Directions
The response must consist of the lines below from the one with "<sup>6</sup> stravit quoque" through the one with "<sup>7</sup> porro aurum", exactly as they appear and with both ends kept.

Records shown

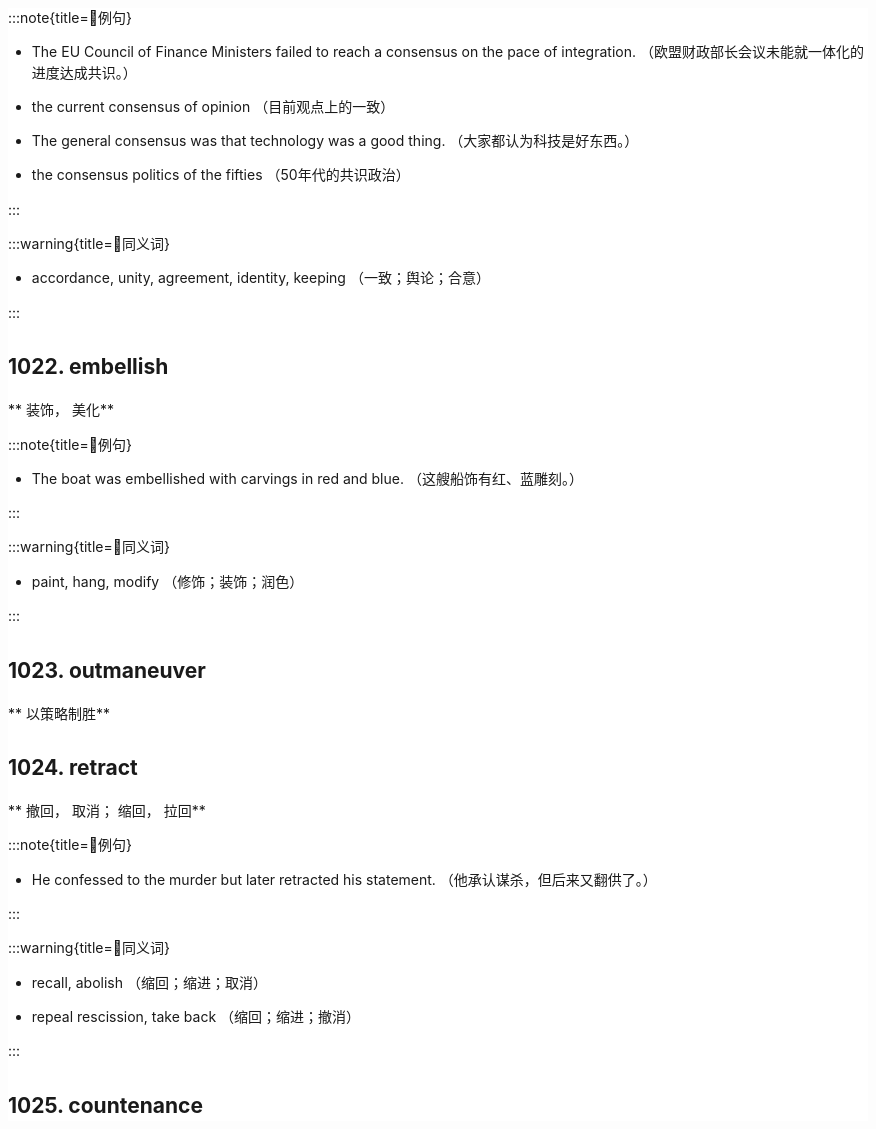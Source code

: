 :::note{title=🎤例句}

- The EU Council of Finance Ministers failed to reach a consensus on the pace of integration. （欧盟财政部长会议未能就一体化的进度达成共识。）

- the current consensus of opinion （目前观点上的一致）

- The general consensus was that technology was a good thing. （大家都认为科技是好东西。）

- the consensus politics of the fifties （50年代的共识政治）

:::

:::warning{title=🤔同义词}

- accordance, unity, agreement, identity, keeping （一致；舆论；合意）

:::


## 1022. embellish

** 装饰， 美化**

:::note{title=🎤例句}

- The boat was embellished with carvings in red and blue. （这艘船饰有红、蓝雕刻。）

:::

:::warning{title=🤔同义词}

- paint, hang, modify （修饰；装饰；润色）

:::


## 1023. outmaneuver

** 以策略制胜**

## 1024. retract

** 撤回， 取消； 缩回， 拉回**

:::note{title=🎤例句}

- He confessed to the murder but later retracted his statement. （他承认谋杀，但后来又翻供了。）

:::

:::warning{title=🤔同义词}

- recall, abolish （缩回；缩进；取消）

- repeal rescission, take back （缩回；缩进；撤消）

:::


## 1025. countenance
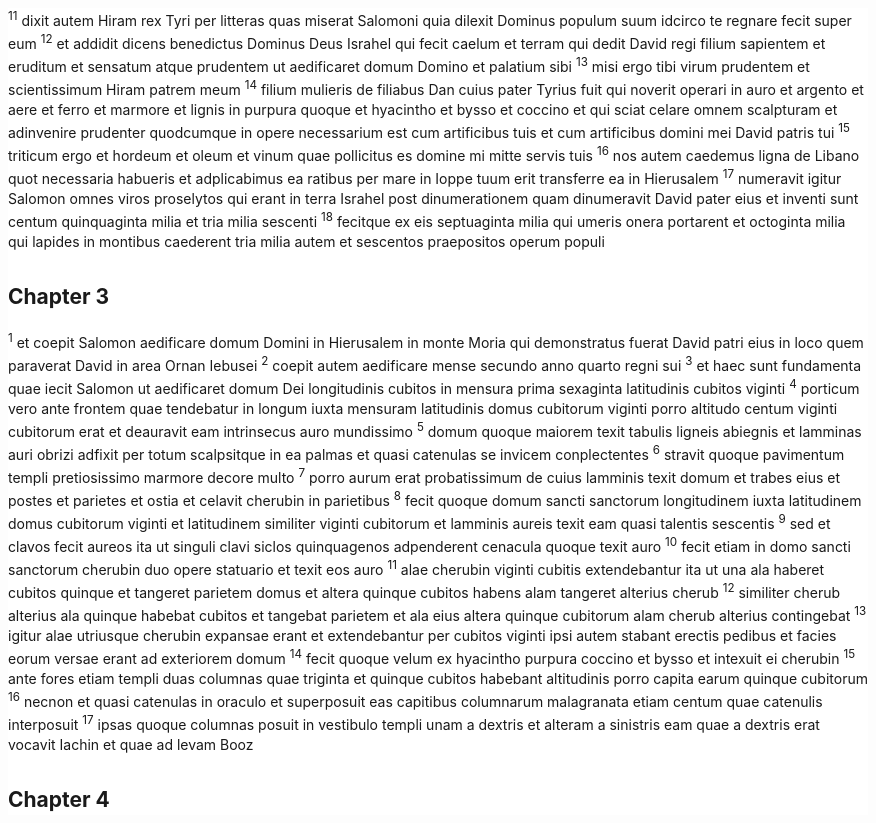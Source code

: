 <sup>11</sup> dixit autem Hiram rex Tyri per litteras quas miserat Salomoni quia dilexit Dominus populum suum idcirco te regnare fecit super eum
<sup>12</sup> et addidit dicens benedictus Dominus Deus Israhel qui fecit caelum et terram qui dedit David regi filium sapientem et eruditum et sensatum atque prudentem ut aedificaret domum Domino et palatium sibi
<sup>13</sup> misi ergo tibi virum prudentem et scientissimum Hiram patrem meum
<sup>14</sup> filium mulieris de filiabus Dan cuius pater Tyrius fuit qui noverit operari in auro et argento et aere et ferro et marmore et lignis in purpura quoque et hyacintho et bysso et coccino et qui sciat celare omnem scalpturam et adinvenire prudenter quodcumque in opere necessarium est cum artificibus tuis et cum artificibus domini mei David patris tui
<sup>15</sup> triticum ergo et hordeum et oleum et vinum quae pollicitus es domine mi mitte servis tuis
<sup>16</sup> nos autem caedemus ligna de Libano quot necessaria habueris et adplicabimus ea ratibus per mare in Ioppe tuum erit transferre ea in Hierusalem
<sup>17</sup> numeravit igitur Salomon omnes viros proselytos qui erant in terra Israhel post dinumerationem quam dinumeravit David pater eius et inventi sunt centum quinquaginta milia et tria milia sescenti
<sup>18</sup> fecitque ex eis septuaginta milia qui umeris onera portarent et octoginta milia qui lapides in montibus caederent tria milia autem et sescentos praepositos operum populi
## Chapter 3

<sup>1</sup> et coepit Salomon aedificare domum Domini in Hierusalem in monte Moria qui demonstratus fuerat David patri eius in loco quem paraverat David in area Ornan Iebusei
<sup>2</sup> coepit autem aedificare mense secundo anno quarto regni sui
<sup>3</sup> et haec sunt fundamenta quae iecit Salomon ut aedificaret domum Dei longitudinis cubitos in mensura prima sexaginta latitudinis cubitos viginti
<sup>4</sup> porticum vero ante frontem quae tendebatur in longum iuxta mensuram latitudinis domus cubitorum viginti porro altitudo centum viginti cubitorum erat et deauravit eam intrinsecus auro mundissimo
<sup>5</sup> domum quoque maiorem texit tabulis ligneis abiegnis et lamminas auri obrizi adfixit per totum scalpsitque in ea palmas et quasi catenulas se invicem conplectentes
<sup>6</sup> stravit quoque pavimentum templi pretiosissimo marmore decore multo
<sup>7</sup> porro aurum erat probatissimum de cuius lamminis texit domum et trabes eius et postes et parietes et ostia et celavit cherubin in parietibus
<sup>8</sup> fecit quoque domum sancti sanctorum longitudinem iuxta latitudinem domus cubitorum viginti et latitudinem similiter viginti cubitorum et lamminis aureis texit eam quasi talentis sescentis
<sup>9</sup> sed et clavos fecit aureos ita ut singuli clavi siclos quinquagenos adpenderent cenacula quoque texit auro
<sup>10</sup> fecit etiam in domo sancti sanctorum cherubin duo opere statuario et texit eos auro
<sup>11</sup> alae cherubin viginti cubitis extendebantur ita ut una ala haberet cubitos quinque et tangeret parietem domus et altera quinque cubitos habens alam tangeret alterius cherub
<sup>12</sup> similiter cherub alterius ala quinque habebat cubitos et tangebat parietem et ala eius altera quinque cubitorum alam cherub alterius contingebat
<sup>13</sup> igitur alae utriusque cherubin expansae erant et extendebantur per cubitos viginti ipsi autem stabant erectis pedibus et facies eorum versae erant ad exteriorem domum
<sup>14</sup> fecit quoque velum ex hyacintho purpura coccino et bysso et intexuit ei cherubin
<sup>15</sup> ante fores etiam templi duas columnas quae triginta et quinque cubitos habebant altitudinis porro capita earum quinque cubitorum
<sup>16</sup> necnon et quasi catenulas in oraculo et superposuit eas capitibus columnarum malagranata etiam centum quae catenulis interposuit
<sup>17</sup> ipsas quoque columnas posuit in vestibulo templi unam a dextris et alteram a sinistris eam quae a dextris erat vocavit Iachin et quae ad levam Booz
## Chapter 4
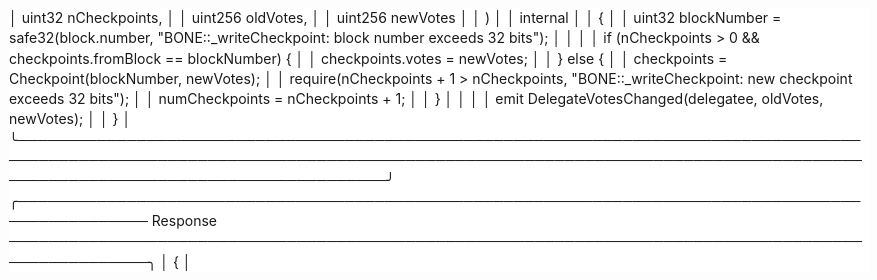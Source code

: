 │         uint32 nCheckpoints,                                                                                                                                                                                    │
│         uint256 oldVotes,                                                                                                                                                                                       │
│         uint256 newVotes                                                                                                                                                                                        │
│     )                                                                                                                                                                                                           │
│         internal                                                                                                                                                                                                │
│     {                                                                                                                                                                                                           │
│         uint32 blockNumber = safe32(block.number, "BONE::_writeCheckpoint: block number exceeds 32 bits");                                                                                                      │
│                                                                                                                                                                                                                 │
│         if (nCheckpoints > 0 && checkpoints.fromBlock == blockNumber) {                                                                                                                                         │
│             checkpoints.votes = newVotes;                                                                                                                                                                       │
│         } else {                                                                                                                                                                                                │
│             checkpoints = Checkpoint(blockNumber, newVotes);                                                                                                                                                    │
│             require(nCheckpoints + 1 > nCheckpoints, "BONE::_writeCheckpoint: new checkpoint exceeds 32 bits");                                                                                                 │
│             numCheckpoints = nCheckpoints + 1;                                                                                                                                                                  │
│         }                                                                                                                                                                                                       │
│                                                                                                                                                                                                                 │
│         emit DelegateVotesChanged(delegatee, oldVotes, newVotes);                                                                                                                                               │
│     }                                                                                                                                                                                                           │
╰─────────────────────────────────────────────────────────────────────────────────────────────────────────────────────────────────────────────────────────────────────────────────────────────────────────────────╯
╭─────────────────────────────────────────────────────────────────────────────────────────────────── Response ────────────────────────────────────────────────────────────────────────────────────────────────────╮
│ {                                                                                                                                                                                                               │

Answer to the exercise
<sup>6</sup> stravit quoque pavimentum templi pretiosissimo marmore decore multo
<sup>7</sup> porro aurum erat probatissimum de cuius lamminis texit domum et trabes eius et postes et parietes et ostia et celavit cherubin in parietibus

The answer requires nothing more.